BT yields limited improvement in terms of translation quality for extremely low-resource tasks, but gradually demonstrates its superiority and outperforms other methods as bitext size increases. In comparison to the base model, training with BT synthetic data only leads to marginal improvement in BLEU scores for the extremely low-resource translation tasks, which are 1.39, 2.85, and 3.48 for tasks of 5k, 10k, and 15k bitext size, respectively. This is due to the fact that the reversed translation models in these cases tend to produce unreliable source sentences, whose pseudo bitexts are too detrimental to the translation models (Gu et al. 2018a; Edunov et al. 2018). Furthermore, for these cases, training with BT synthetic data following pre-training still yields a lower performance compared to training using the target-side generation knowledge via multi-task fine-tuning with the CLM objective (see the curve of “PT: +CLM” in Figure 3). However, as the bitext size increases to 50k, 100k, 200k, and 500k in our experiments, the BT method gradually demonstrates improved performance and outperforms some other methods, indicating that high-quality synthetic data plays a crucial role in boosting the performance of a translation model in the general low-resource setting.

Observation 8

The results suggest that the MTL method has limited improvement on the translation model compared with other methods in most cases, but begins to exhibit superiority in larger bitext scenarios such as 200k and 500k. In most cases (<200k), the performance gains obtained from the MTL method are inferior to those of the PT methods, which adopt the same joint objective of MLM+CLM+DAE in the pre-training stage. However, as the bitext size increases, the performance gap between the MTL and PT methods gradually decreases, and the MTL method even outperforms the PT method in the 200k and 500k scenarios. These results hint that the MTL method has the potential to further enhance translation quality in the fine-tuning stage.

Observation 9

Multi-task fine-tuning with self-supervised objectives further improves translation qualities for both the extremely low-resource task and the low-resource tasks. In Table 3, the results reveal that fine-tuning with the CLM objective successfully improves performance in extremely low-resource settings. In cases of low-resource tasks with more than 50k bitexts, a more pronounced improvement in translation quality is observed when fine-tuning with both the CLM and tDAE objectives, as well as training additional BT synthetic data. This indicates that multi-task fine-tuning is of great potential to mitigate the issue of catastrophic forgetting.
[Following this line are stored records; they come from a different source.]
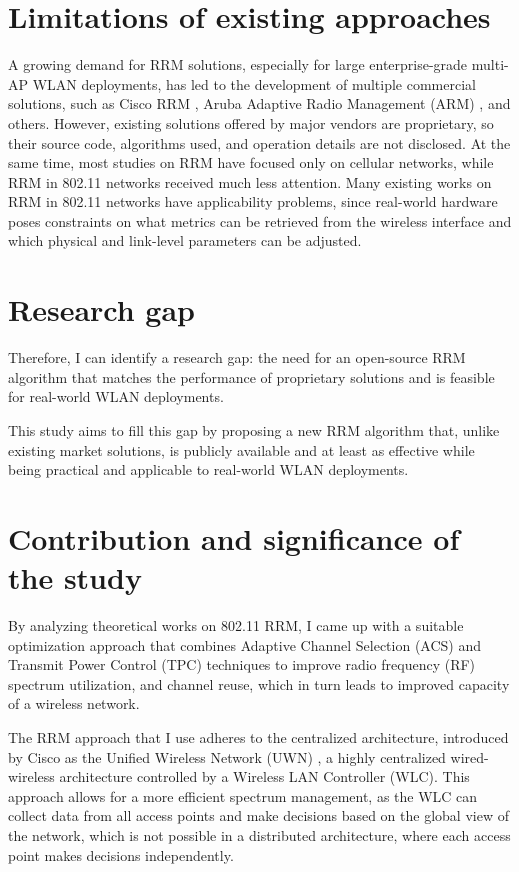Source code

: \section{Limitations of existing approaches}
A growing demand for RRM solutions, especially for large enterprise-grade multi-AP WLAN deployments, has led to the development of multiple commercial solutions, such as Cisco RRM \cite{ciscoRadioResourceManagement}, Aruba Adaptive Radio Management (ARM) \cite{UnderstandingARM}, and others. However, existing solutions offered by major vendors are proprietary, so their source code, algorithms used, and operation details are not disclosed.
At the same time, most studies on RRM have focused only on cellular networks, while RRM in 802.11 networks received much less attention. Many existing works on RRM in 802.11 networks have applicability problems, since real-world hardware poses constraints on what metrics can be retrieved from the wireless interface and which physical and link-level parameters can be adjusted.

\section{Research gap}
Therefore, I can identify a research gap: the need for an open-source RRM algorithm that matches the performance of proprietary solutions and is feasible for real-world WLAN deployments.

This study aims to fill this gap by proposing a new RRM algorithm that, unlike existing market solutions, is publicly available and at least as effective while being practical and applicable to real-world WLAN deployments.

\section{Contribution and significance of the study}
By analyzing theoretical works on 802.11 RRM, I came up with a suitable optimization approach that combines Adaptive Channel Selection (ACS) and Transmit Power Control (TPC) techniques to improve radio frequency (RF) spectrum utilization, and channel reuse, which in turn leads to improved capacity of a wireless network.

The RRM approach that I use adheres to the centralized architecture, introduced by Cisco as the Unified Wireless Network (UWN) \cite{CiscoUnifiedWirelessa}, a highly centralized wired-wireless architecture controlled by a Wireless LAN Controller (WLC). This approach allows for a more efficient spectrum management, as the WLC can collect data from all access points and make decisions based on the global view of the network, which is not possible in a distributed architecture, where each access point makes decisions independently.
Overall, to build a translation model with limited parallel corpus, we can first pre-train the encoder-to-decoder model with the joint objective of MLM+CLM+DAE for obtaining linguistic properties. Then, in the fine-tuning stage, multi-task fine-tuning further makes use of the monolingual data to improve the translation quality.

In this section, we design two pipelines for both the extremely low-resource and low-resource translation tasks, respectively. Then we conduct evaluation experiments on public-available datasets, including similar and distant translation pairs, to validate our claims and findings.

4.1 Pipelines

4.1.1 Pipeline on Extremely Low-Resource Setting

According to observations 1, 3, and 6, we find that pre-training the encoder-to-decoder model with a joint objective of MLM+CLM+DAE can lead to the following outcomes: (1) improved linguistic properties of the source sentences, (2) enhanced bilingual word alignment performance, and (3) competitive translation fluency. This provides a decent model initialization for extremely low-resource translation tasks, where the PT approach shows significant improvements in translation quality as shown in Table 3. Thus, the initial step in our pipeline involves pre-training the model with the joint objective of MLM+CLM+DAE. In the fine-tuning stage, the translation model is further improved by multi-task learning with the CLM objective, as informed in Observations 5 and 9.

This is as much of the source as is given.